Stored entries

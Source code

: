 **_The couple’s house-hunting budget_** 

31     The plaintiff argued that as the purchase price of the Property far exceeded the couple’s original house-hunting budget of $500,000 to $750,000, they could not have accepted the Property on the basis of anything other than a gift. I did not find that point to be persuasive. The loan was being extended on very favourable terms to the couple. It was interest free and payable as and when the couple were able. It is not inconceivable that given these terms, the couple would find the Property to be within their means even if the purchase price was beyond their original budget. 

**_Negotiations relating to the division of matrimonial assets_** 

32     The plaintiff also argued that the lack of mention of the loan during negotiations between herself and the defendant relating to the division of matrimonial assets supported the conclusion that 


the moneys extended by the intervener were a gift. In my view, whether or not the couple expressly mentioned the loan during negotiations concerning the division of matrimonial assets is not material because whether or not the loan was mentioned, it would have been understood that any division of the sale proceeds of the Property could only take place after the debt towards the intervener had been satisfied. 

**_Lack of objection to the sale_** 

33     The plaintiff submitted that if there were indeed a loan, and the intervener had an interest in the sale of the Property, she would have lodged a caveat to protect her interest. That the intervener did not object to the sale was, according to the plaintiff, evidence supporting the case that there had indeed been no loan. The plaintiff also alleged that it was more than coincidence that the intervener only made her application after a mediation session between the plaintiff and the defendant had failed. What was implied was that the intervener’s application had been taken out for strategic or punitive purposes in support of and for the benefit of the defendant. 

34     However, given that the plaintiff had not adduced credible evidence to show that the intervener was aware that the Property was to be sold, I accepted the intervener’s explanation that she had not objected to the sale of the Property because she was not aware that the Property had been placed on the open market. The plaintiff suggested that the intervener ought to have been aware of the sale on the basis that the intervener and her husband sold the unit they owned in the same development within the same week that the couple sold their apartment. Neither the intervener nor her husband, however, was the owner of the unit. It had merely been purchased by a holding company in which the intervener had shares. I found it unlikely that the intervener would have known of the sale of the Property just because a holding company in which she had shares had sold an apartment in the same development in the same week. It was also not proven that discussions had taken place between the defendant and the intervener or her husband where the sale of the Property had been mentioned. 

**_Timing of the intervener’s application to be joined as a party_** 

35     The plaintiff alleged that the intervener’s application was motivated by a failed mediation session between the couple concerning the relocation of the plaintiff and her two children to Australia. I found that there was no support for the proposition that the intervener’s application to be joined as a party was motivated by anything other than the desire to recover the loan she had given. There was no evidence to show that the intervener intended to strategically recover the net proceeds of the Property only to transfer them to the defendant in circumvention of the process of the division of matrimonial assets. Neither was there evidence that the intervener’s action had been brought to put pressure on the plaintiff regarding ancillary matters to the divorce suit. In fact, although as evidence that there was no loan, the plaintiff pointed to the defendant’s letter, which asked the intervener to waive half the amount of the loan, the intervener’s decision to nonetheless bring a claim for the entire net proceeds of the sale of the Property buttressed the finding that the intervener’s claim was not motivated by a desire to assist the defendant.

* Work item *
All lines above that include the word "interest" must be copied into the answer.

* Task answer *
31     The plaintiff argued that as the purchase price of the Property far exceeded the couple’s original house-hunting budget of $500,000 to $750,000, they could not have accepted the Property on the basis of anything other than a gift. I did not find that point to be persuasive. The loan was being extended on very favourable terms to the couple. It was interest free and payable as and when the couple were able. It is not inconceivable that given these terms, the couple would find the Property to be within their means even if the purchase price was beyond their original budget. 
33     The plaintiff submitted that if there were indeed a loan, and the intervener had an interest in the sale of the Property, she would have lodged a caveat to protect her interest. That the intervener did not object to the sale was, according to the plaintiff, evidence supporting the case that there had indeed been no loan. The plaintiff also alleged that it was more than coincidence that the intervener only made her application after a mediation session between the plaintiff and the defendant had failed. What was implied was that the intervener’s application had been taken out for strategic or punitive purposes in support of and for the benefit of the defendant. 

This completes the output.